## What is required
The full listing should be set down exactly as it reads.
━━━━━━━━━━━━━━━━
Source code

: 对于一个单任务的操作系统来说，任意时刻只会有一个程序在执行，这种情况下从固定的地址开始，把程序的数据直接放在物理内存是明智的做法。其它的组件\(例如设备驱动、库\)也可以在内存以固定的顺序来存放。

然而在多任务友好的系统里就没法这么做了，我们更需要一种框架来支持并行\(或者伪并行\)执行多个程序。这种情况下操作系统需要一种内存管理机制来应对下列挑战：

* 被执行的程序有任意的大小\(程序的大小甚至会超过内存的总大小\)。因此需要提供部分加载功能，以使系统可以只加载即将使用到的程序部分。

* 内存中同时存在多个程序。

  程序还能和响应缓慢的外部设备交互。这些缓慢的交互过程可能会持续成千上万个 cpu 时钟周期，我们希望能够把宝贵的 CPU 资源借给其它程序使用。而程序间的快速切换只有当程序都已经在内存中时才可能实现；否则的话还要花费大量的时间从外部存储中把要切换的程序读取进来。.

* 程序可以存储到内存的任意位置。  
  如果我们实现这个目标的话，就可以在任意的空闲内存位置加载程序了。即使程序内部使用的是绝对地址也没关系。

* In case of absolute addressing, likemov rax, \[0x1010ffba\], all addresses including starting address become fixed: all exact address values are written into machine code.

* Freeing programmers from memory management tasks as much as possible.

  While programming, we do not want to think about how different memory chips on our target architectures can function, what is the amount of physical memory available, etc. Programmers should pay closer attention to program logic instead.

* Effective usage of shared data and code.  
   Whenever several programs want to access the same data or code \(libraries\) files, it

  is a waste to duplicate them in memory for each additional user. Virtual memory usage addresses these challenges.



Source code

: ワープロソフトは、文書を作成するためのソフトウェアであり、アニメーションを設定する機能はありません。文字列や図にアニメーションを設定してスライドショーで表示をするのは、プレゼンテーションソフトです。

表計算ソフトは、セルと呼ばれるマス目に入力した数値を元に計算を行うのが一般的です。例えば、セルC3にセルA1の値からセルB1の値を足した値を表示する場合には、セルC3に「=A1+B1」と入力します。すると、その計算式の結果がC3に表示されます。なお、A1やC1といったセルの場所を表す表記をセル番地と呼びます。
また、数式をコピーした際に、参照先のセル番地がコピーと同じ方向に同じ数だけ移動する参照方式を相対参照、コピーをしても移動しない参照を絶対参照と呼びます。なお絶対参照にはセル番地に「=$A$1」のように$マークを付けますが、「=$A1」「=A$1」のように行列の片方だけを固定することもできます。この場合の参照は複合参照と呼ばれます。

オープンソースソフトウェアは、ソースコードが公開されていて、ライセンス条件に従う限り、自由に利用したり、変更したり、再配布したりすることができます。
━━━━━━━━━━━━━━━━
## Answer for this exercise
Source code

: 对于一个单任务的操作系统来说，任意时刻只会有一个程序在执行，这种情况下从固定的地址开始，把程序的数据直接放在物理内存是明智的做法。其它的组件\(例如设备驱动、库\)也可以在内存以固定的顺序来存放。

然而在多任务友好的系统里就没法这么做了，我们更需要一种框架来支持并行\(或者伪并行\)执行多个程序。这种情况下操作系统需要一种内存管理机制来应对下列挑战：

* 被执行的程序有任意的大小\(程序的大小甚至会超过内存的总大小\)。因此需要提供部分加载功能，以使系统可以只加载即将使用到的程序部分。

* 内存中同时存在多个程序。

  程序还能和响应缓慢的外部设备交互。这些缓慢的交互过程可能会持续成千上万个 cpu 时钟周期，我们希望能够把宝贵的 CPU 资源借给其它程序使用。而程序间的快速切换只有当程序都已经在内存中时才可能实现；否则的话还要花费大量的时间从外部存储中把要切换的程序读取进来。.

* 程序可以存储到内存的任意位置。  
  如果我们实现这个目标的话，就可以在任意的空闲内存位置加载程序了。即使程序内部使用的是绝对地址也没关系。

* In case of absolute addressing, likemov rax, \[0x1010ffba\], all addresses including starting address become fixed: all exact address values are written into machine code.

* Freeing programmers from memory management tasks as much as possible.

  While programming, we do not want to think about how different memory chips on our target architectures can function, what is the amount of physical memory available, etc. Programmers should pay closer attention to program logic instead.

* Effective usage of shared data and code.  
   Whenever several programs want to access the same data or code \(libraries\) files, it

  is a waste to duplicate them in memory for each additional user. Virtual memory usage addresses these challenges.



Source code

: ワープロソフトは、文書を作成するためのソフトウェアであり、アニメーションを設定する機能はありません。文字列や図にアニメーションを設定してスライドショーで表示をするのは、プレゼンテーションソフトです。

表計算ソフトは、セルと呼ばれるマス目に入力した数値を元に計算を行うのが一般的です。例えば、セルC3にセルA1の値からセルB1の値を足した値を表示する場合には、セルC3に「=A1+B1」と入力します。すると、その計算式の結果がC3に表示されます。なお、A1やC1といったセルの場所を表す表記をセル番地と呼びます。
また、数式をコピーした際に、参照先のセル番地がコピーと同じ方向に同じ数だけ移動する参照方式を相対参照、コピーをしても移動しない参照を絶対参照と呼びます。なお絶対参照にはセル番地に「=$A$1」のように$マークを付けますが、「=$A1」「=A$1」のように行列の片方だけを固定することもできます。この場合の参照は複合参照と呼ばれます。

オープンソースソフトウェアは、ソースコードが公開されていて、ライセンス条件に従う限り、自由に利用したり、変更したり、再配布したりすることができます。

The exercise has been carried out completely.